Task instructions
Produce a copy of every line in the records that holds the string "export".

[Data extracts — start]

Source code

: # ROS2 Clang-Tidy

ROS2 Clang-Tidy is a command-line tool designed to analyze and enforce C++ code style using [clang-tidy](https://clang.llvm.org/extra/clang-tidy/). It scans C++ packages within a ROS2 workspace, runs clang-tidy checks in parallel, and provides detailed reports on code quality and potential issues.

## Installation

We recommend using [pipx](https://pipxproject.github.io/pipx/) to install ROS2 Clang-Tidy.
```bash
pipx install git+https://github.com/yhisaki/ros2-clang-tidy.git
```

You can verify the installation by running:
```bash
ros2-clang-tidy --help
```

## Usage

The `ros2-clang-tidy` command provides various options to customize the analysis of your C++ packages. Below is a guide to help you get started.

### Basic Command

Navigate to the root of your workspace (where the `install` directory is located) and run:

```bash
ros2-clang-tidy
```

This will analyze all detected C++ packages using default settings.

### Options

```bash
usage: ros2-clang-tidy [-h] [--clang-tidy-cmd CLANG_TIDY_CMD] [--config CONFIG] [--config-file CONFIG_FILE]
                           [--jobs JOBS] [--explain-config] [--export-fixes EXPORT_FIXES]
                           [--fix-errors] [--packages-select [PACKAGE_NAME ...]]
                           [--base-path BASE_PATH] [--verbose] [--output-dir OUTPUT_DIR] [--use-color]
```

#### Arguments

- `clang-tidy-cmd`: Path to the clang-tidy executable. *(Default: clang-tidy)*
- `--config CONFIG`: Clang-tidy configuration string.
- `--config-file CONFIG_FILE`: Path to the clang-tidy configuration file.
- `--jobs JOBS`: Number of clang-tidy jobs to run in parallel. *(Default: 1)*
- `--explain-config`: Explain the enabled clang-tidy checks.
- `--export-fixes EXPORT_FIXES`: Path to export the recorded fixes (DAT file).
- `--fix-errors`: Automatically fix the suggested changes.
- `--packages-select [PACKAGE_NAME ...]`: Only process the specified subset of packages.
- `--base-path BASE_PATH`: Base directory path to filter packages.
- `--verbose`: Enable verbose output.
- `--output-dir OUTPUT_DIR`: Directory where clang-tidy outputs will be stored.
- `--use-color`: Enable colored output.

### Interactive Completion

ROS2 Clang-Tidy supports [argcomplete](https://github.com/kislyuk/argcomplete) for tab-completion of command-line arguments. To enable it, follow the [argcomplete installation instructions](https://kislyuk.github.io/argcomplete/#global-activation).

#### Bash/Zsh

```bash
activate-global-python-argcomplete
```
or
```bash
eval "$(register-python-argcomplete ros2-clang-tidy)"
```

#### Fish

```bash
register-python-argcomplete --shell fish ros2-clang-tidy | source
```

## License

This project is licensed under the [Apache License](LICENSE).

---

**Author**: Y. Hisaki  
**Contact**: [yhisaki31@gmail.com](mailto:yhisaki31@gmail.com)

[Data extracts — finish]

Task solution
                           [--jobs JOBS] [--explain-config] [--export-fixes EXPORT_FIXES]
- `--export-fixes EXPORT_FIXES`: Path to export the recorded fixes (DAT file).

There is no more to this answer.